(Saved data entries)
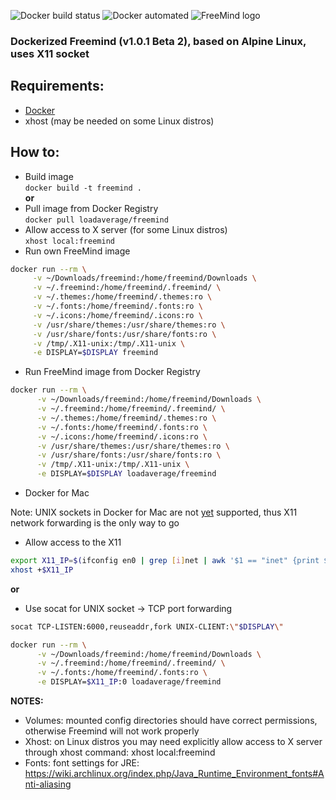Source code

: ![Docker build status](https://img.shields.io/docker/build/loadaverage/freemind.svg)
![Docker automated](https://img.shields.io/docker/automated/loadaverage/freemind.svg)
![FreeMind logo](https://cldup.com/7rBlZKgZ3u-3000x3000.png)
### Dockerized Freemind (v1.0.1 Beta 2), based on Alpine Linux, uses X11 socket

Requirements:
---
- [Docker](https://github.com/docker/docker)
- xhost (may be needed on some Linux distros)

How to:
---
- Build image  
`docker build -t freemind .`  
**or**  
- Pull image from Docker Registry  
`docker pull loadaverage/freemind`
- Allow access to X server (for some Linux distros)  
`xhost local:freemind`
- Run own FreeMind image

 ```bash
docker run --rm \
      -v ~/Downloads/freemind:/home/freemind/Downloads \
      -v ~/.freemind:/home/freemind/.freemind/ \
      -v ~/.themes:/home/freemind/.themes:ro \
      -v ~/.fonts:/home/freemind/.fonts:ro \
      -v ~/.icons:/home/freemind/.icons:ro \
      -v /usr/share/themes:/usr/share/themes:ro \
      -v /usr/share/fonts:/usr/share/fonts:ro \
      -v /tmp/.X11-unix:/tmp/.X11-unix \
      -e DISPLAY=$DISPLAY freemind
```

- Run FreeMind image from Docker Registry  
```bash
docker run --rm \
      -v ~/Downloads/freemind:/home/freemind/Downloads \
      -v ~/.freemind:/home/freemind/.freemind/ \
      -v ~/.themes:/home/freemind/.themes:ro \
      -v ~/.fonts:/home/freemind/.fonts:ro \
      -v ~/.icons:/home/freemind/.icons:ro \
      -v /usr/share/themes:/usr/share/themes:ro \
      -v /usr/share/fonts:/usr/share/fonts:ro \
      -v /tmp/.X11-unix:/tmp/.X11-unix \
      -e DISPLAY=$DISPLAY loadaverage/freemind
```
- Docker for Mac

Note: UNIX sockets in Docker for Mac are not [yet](https://github.com/docker/for-mac/issues/483) supported, thus X11 network forwarding is the only way to go

- Allow access to the X11
```bash
export X11_IP=$(ifconfig en0 | grep [i]net | awk '$1 == "inet" {print $2}')
xhost +$X11_IP
```
**or**
- Use socat for UNIX socket -> TCP port forwarding
```bash
socat TCP-LISTEN:6000,reuseaddr,fork UNIX-CLIENT:\"$DISPLAY\"
```
```bash
docker run --rm \
      -v ~/Downloads/freemind:/home/freemind/Downloads \
      -v ~/.freemind:/home/freemind/.freemind/ \
      -v ~/.fonts:/home/freemind/.fonts:ro \
      -e DISPLAY=$X11_IP:0 loadaverage/freemind
```

**NOTES:**
- Volumes: mounted config directories should have correct permissions, otherwise Freemind will not work properly
- Xhost: on Linux distros you may need explicitly allow access to X server through xhost command: xhost local:freemind
- Fonts: font settings for JRE: https://wiki.archlinux.org/index.php/Java_Runtime_Environment_fonts#Anti-aliasing
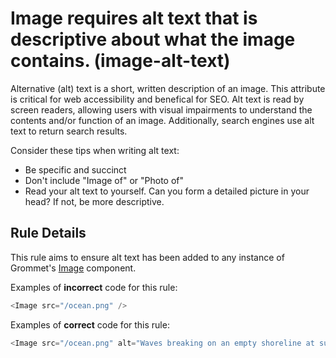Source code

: # Image requires alt text that is descriptive about what the image contains. (image-alt-text)

Alternative (alt) text is a short, written description of an image. This attribute is critical for web accessibility and benefical for SEO. Alt text is read by screen readers, allowing users with visual impairments to understand the contents and/or function of an image. Additionally, search engines use alt text to return search results.

Consider these tips when writing alt text:

- Be specific and succinct
- Don't include "Image of" or "Photo of"
- Read your alt text to yourself. Can you form a detailed picture in your head? If not, be more descriptive.

## Rule Details

This rule aims to ensure alt text has been added to any instance of Grommet's [Image](https://v2.grommet.io/image) component.

Examples of **incorrect** code for this rule:

```js
<Image src="/ocean.png" />
```

Examples of **correct** code for this rule:

```js
<Image src="/ocean.png" alt="Waves breaking on an empty shoreline at sunset" />
```
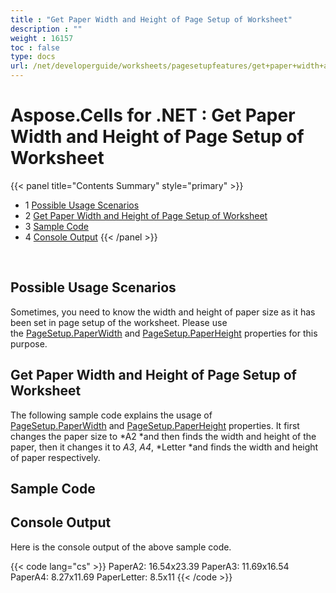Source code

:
 ```yaml
---
title : "Get Paper Width and Height of Page Setup of Worksheet" 
description : "" 
weight : 16157 
toc : false
type: docs
url: /net/developerguide/worksheets/pagesetupfeatures/get+paper+width+and+height+of+page+setup+of+worksheet/
---
```


# Aspose.Cells for .NET : Get Paper Width and Height of Page Setup of Worksheet


{{< panel title="Contents Summary" style="primary" >}}
*   1 [Possible Usage Scenarios](#possible-usage-scenarios)
*   2 [Get Paper Width and Height of Page Setup of Worksheet](#get-paper-width-and-height-of-page-setup-of-worksheet)
*   3 [Sample Code](#sample-code)
*   4 [Console Output](#console-output)
{{< /panel >}}
 

 

## Possible Usage Scenarios

Sometimes, you need to know the width and height of paper size as it has been set in page setup of the worksheet. Please use the [PageSetup.PaperWidth](https://apireference.aspose.com/net/cells/aspose.cells/pagesetup/properties/paperwidth) and [PageSetup.PaperHeight](https://apireference.aspose.com/net/cells/aspose.cells/pagesetup/properties/paperheight) properties for this purpose.

## Get Paper Width and Height of Page Setup of Worksheet

The following sample code explains the usage of [PageSetup.PaperWidth](https://apireference.aspose.com/net/cells/aspose.cells/pagesetup/properties/paperwidth) and [PageSetup.PaperHeight](https://apireference.aspose.com/net/cells/aspose.cells/pagesetup/properties/paperheight) properties. It first changes the paper size to *A2 *and then finds the width and height of the paper, then it changes it to *A3*, *A4*, *Letter *and finds the width and height of paper respectively.

## Sample Code

## Console Output

Here is the console output of the above sample code.

{{< code lang="cs" >}}
PaperA2: 16.54x23.39
PaperA3: 11.69x16.54
PaperA4: 8.27x11.69
PaperLetter: 8.5x11
{{< /code >}}

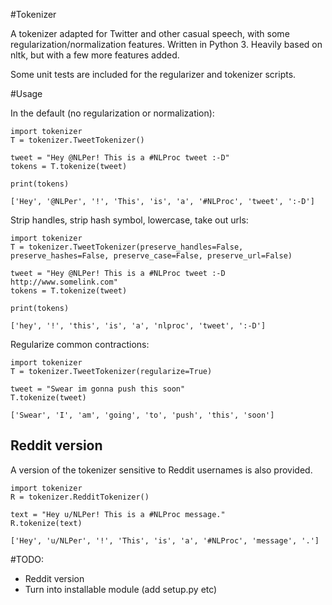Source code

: #Tokenizer

A tokenizer adapted for Twitter and other casual speech, with some regularization/normalization features.
Written in Python 3. Heavily based on nltk, but with a few more features added.

Some unit tests are included for the regularizer and tokenizer scripts.

#Usage

In the default (no regularization or normalization):

```
import tokenizer
T = tokenizer.TweetTokenizer()

tweet = "Hey @NLPer! This is a #NLProc tweet :-D"
tokens = T.tokenize(tweet)

print(tokens)

['Hey', '@NLPer', '!', 'This', 'is', 'a', '#NLProc', 'tweet', ':-D']
```

Strip handles, strip hash symbol, lowercase, take out urls:

```
import tokenizer
T = tokenizer.TweetTokenizer(preserve_handles=False, preserve_hashes=False, preserve_case=False, preserve_url=False)

tweet = "Hey @NLPer! This is a #NLProc tweet :-D http://www.somelink.com"
tokens = T.tokenize(tweet)

print(tokens)

['hey', '!', 'this', 'is', 'a', 'nlproc', 'tweet', ':-D']
```

Regularize common contractions:

```
import tokenizer
T = tokenizer.TweetTokenizer(regularize=True)

tweet = "Swear im gonna push this soon"
T.tokenize(tweet)

['Swear', 'I', 'am', 'going', 'to', 'push', 'this', 'soon']
```

## Reddit version

A version of the tokenizer sensitive to Reddit usernames is also provided.

```
import tokenizer
R = tokenizer.RedditTokenizer()

text = "Hey u/NLPer! This is a #NLProc message."
R.tokenize(text)

['Hey', 'u/NLPer', '!', 'This', 'is', 'a', '#NLProc', 'message', '.']
```



#TODO:
- Reddit version
- Turn into installable module (add setup.py etc)
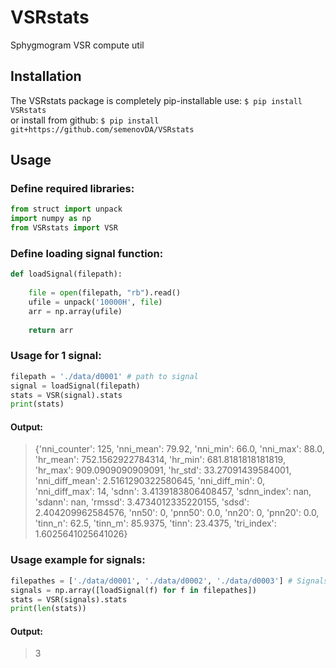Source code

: # VSRstats ##
Sphygmogram VSR compute util

## Installation ##
The VSRstats package is completely pip-installable use: `$ pip install VSRstats`  
or install from github: `$ pip install git+https://github.com/semenovDA/VSRstats`  

## Usage ##
### Define required libraries: ###
```python
from struct import unpack
import numpy as np
from VSRstats import VSR
```

### Define loading signal function: ###
```python
def loadSignal(filepath):
    
    file = open(filepath, "rb").read()
    ufile = unpack('10000H', file)
    arr = np.array(ufile)
    
    return arr
```

### Usage for 1 signal: ###
```python
filepath = './data/d0001' # path to signal
signal = loadSignal(filepath)
stats = VSR(signal).stats
print(stats)
```
#### Output: ####
> {'nni_counter': 125, 'nni_mean': 79.92, 'nni_min': 66.0, 'nni_max': 88.0, 'hr_mean': 752.1562922784314, 'hr_min': 681.8181818181819, 'hr_max': 909.0909090909091, 'hr_std': 33.27091439584001, 'nni_diff_mean': 2.5161290322580645, 'nni_diff_min': 0, 'nni_diff_max': 14, 'sdnn': 3.4139183806408457, 'sdnn_index': nan, 'sdann': nan, 'rmssd': 3.4734012335220155, 'sdsd': 2.404209962584576, 'nn50': 0, 'pnn50': 0.0, 'nn20': 0, 'pnn20': 0.0, 'tinn_n': 62.5, 'tinn_m': 85.9375, 'tinn': 23.4375, 'tri_index': 1.6025641025641026}

### Usage example for signals: ###
```python
filepathes = ['./data/d0001', './data/d0002', './data/d0003'] # Signals
signals = np.array([loadSignal(f) for f in filepathes])
stats = VSR(signals).stats
print(len(stats))
```
#### Output: ####
> 3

## Exercise details
Where the string "apireference" turns up in a line of the data above, copy that whole line.

## Written solution
Sometimes, you need to know the width and height of paper size as it has been set in page setup of the worksheet. Please use the [PageSetup.PaperWidth](https://apireference.aspose.com/net/cells/aspose.cells/pagesetup/properties/paperwidth) and [PageSetup.PaperHeight](https://apireference.aspose.com/net/cells/aspose.cells/pagesetup/properties/paperheight) properties for this purpose.
The following sample code explains the usage of [PageSetup.PaperWidth](https://apireference.aspose.com/net/cells/aspose.cells/pagesetup/properties/paperwidth) and [PageSetup.PaperHeight](https://apireference.aspose.com/net/cells/aspose.cells/pagesetup/properties/paperheight) properties. It first changes the paper size to *A2 *and then finds the width and height of the paper, then it changes it to *A3*, *A4*, *Letter *and finds the width and height of paper respectively.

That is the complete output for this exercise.